Otra vez un colectivo en el centro de la polémica. Esta vez ocurrió en Fraile Pintado, donde un nene de apenas 6 años terminó lesionado luego de que el conductor realizara una brusca maniobra que lo hizo caer dentro de la unidad. Lo que debía ser un viaje común terminó con un menor golpeado y una familia atravesando un momento de angustia.
Según la denuncia, la familia todavía estaba descendiendo cuando el conductor decidió seguir viaje. Al advertir que aún había personas bajando, metió un frenazo tan brusco que el pequeño se cayó y terminó golpeándose violentamente la cara contra el suelo. Una maniobra torpe, peligrosa y completamente evitable.
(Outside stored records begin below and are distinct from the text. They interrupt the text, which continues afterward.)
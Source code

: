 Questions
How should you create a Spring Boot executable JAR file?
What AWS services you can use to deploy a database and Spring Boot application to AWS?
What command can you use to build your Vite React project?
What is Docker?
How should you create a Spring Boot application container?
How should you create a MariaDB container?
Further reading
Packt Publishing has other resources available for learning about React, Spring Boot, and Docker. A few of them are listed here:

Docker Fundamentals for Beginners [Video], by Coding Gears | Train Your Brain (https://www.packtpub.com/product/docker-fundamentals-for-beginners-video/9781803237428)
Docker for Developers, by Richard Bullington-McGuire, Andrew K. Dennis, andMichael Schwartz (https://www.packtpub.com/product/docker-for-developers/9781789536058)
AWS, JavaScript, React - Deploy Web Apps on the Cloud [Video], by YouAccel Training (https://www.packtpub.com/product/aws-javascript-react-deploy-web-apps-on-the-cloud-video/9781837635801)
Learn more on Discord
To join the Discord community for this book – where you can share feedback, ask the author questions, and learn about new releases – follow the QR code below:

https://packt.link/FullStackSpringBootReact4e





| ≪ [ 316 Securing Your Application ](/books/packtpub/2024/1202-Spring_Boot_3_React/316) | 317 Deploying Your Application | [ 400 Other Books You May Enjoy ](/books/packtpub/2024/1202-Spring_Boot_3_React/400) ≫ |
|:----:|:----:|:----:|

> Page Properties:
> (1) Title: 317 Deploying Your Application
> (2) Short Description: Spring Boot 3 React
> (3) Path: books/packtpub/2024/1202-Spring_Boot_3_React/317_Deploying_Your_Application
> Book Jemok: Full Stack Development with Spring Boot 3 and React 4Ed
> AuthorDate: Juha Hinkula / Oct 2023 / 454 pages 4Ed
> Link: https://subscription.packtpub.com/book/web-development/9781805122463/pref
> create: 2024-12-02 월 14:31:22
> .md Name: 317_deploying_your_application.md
El golpe fue lo suficientemente fuerte como para que el menor terminara con lesiones en el rostro y necesitara asistencia médica. Pero lo que realmente hizo estallar la bronca fue lo que ocurrió después, porque el chofer observó la escena, no le dio importancia y siguió el viaje. Total, el que se llevó el golpe fue un nene de 6 años y no él.
Si un chofer puede arrancar mientras todavía bajan pasajeros, provocar la caída de un nene y seguir el recorrido como si nada, la pregunta es simple:
¿ESPERAN QUE HAYA UN MUERTO PARA EMEPZAR A TOMARSE EN SERIO LA SEGURIDAD DE LOS PASAJEROS?